Scenic Routes

Pinckney Island National Wildlife Refuge

While much of the country is confined to the horror of the treadmill for the winter months, this is the best time of year to get out and explore the South on foot. Take advantage of our mild winters and spectacular surroundings to make your exercise routine more enjoyable by hitting the pavement – or trail – for one of these scenic Southern routes.


Tybee Island, GA / McQueen's Island Trail

Just 15 miles east of downtown Savannah, the McQueens Island Trail offers a six-mile stretch of trail along the old Savannah & Atlantic Railroad line that used to take passengers from Savannah to Tybee Island. The trail runs parallel to the south channel of the Savannah River, offering views of salt marshes and the opportunity to spot a pod of dolphins. The crushed limestone trail is flanked by native flora such as cordgrass, cabbage palms, yaupon holly and coastal cedars, providing a setting for various forms of wildlife to present themselves. The eastern trailhead is near the Fort Pulaski National Monument.

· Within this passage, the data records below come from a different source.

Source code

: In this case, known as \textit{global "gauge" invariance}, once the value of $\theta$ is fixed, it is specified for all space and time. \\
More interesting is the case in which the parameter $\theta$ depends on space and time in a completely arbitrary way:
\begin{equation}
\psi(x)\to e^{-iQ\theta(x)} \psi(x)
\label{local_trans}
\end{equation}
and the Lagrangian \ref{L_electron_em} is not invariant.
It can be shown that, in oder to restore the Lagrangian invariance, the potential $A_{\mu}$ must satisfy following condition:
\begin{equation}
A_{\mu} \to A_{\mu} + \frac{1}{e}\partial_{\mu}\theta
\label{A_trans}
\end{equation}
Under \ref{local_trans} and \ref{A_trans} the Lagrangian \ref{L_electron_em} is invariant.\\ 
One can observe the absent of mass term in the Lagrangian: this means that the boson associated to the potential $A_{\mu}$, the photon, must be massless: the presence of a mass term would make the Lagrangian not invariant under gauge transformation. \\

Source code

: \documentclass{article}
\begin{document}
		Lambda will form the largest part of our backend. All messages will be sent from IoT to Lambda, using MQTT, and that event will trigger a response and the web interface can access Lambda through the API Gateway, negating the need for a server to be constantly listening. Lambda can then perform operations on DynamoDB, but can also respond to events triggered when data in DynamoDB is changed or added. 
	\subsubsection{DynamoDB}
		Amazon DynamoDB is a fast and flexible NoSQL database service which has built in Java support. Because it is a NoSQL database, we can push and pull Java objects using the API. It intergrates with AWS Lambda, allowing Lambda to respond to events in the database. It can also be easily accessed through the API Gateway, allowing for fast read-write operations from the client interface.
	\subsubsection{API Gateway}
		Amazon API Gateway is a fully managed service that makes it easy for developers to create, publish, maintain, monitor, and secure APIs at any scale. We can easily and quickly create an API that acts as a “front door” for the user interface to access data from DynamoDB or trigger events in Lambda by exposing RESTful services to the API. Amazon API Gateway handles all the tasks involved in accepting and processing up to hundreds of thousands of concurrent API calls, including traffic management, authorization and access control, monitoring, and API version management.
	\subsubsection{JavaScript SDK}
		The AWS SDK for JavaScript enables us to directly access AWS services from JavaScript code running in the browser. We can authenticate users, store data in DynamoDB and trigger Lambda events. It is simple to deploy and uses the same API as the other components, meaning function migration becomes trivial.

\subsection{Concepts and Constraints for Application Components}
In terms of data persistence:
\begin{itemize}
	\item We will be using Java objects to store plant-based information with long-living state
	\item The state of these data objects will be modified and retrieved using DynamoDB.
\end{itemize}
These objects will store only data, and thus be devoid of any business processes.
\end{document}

Between the two bridges from the mainland to Hilton Head Island lies the Pinckney Island National Wildlife Refuge, which provides a complete escape into the solitude of the Lowcountry. The island features nearly 15 miles of trails, including a main gravel path stretching the length of the island with several grass trails shooting off to offer further exploration of the refuge and offer views of the intracoastal waterway to the east and Mackay Creek to the west. The refuge is teeming with wildlife, naturally, including alligators, turtles, deer, armadillos, and numerous waterfowl. Oh, and plenty of sand gnats and mosquitoes, so if you forget your bug spray, don’t stop running.


Downtown Savannah / Forsyth Park

Two of the Hostess City’s signature parks provide a great setting for a short run, or you can make the trek between the two and incorporate both into a longer jaunt. Forsyth Park is the quintessential Savannah scene with the iconic fountain and an endless canopy of live oaks draped with Spanish moss, not to mention some top-notch people-watching to keep things interesting no matter how many one-mile laps you make around the park. A 1.5-mile rubberized jogging trail loops Daffin Park, which includes Historic Grayson Stadium. It’s about a mile between the parks, and you can choose your own route to keep things fresh on future runs. 


Savannah / Lake Mayer Park 

The paved 1.4-mile loop around Lake Mayer is a convenient place to get in a quick run, and there’s a sufficient berth of dirt and grass adjacent to the pavement if you need a more forgiving surface. If you’re looking for a longer run and going in circles is not your thing, it’s about 1.5 miles from Lake Mayer to Wormsloe Historic Site, where you can run down the stunningly beautiful Oak Avenue beneath a canopy of Spanish-moss drenched live oaks. 


Savannah River / The Talmadge Memorial Bridge 

We don’t really do hills in the Lowcountry, so runners looking to train for elevation changes are limited in their options. The biggest “hill” in Savannah, of course, is the towering Talmadge Bridge, but crossing it on foot can be dicey. We only recommend running the bridge early in the morning and always against traffic, but if you’re bold enough to take it on, you can also incorporate a loop around the Savannah Harbor Road Course – a 2.1-mile race track on Hutchinson Island – before heading back across the bridge to Historic Savannah.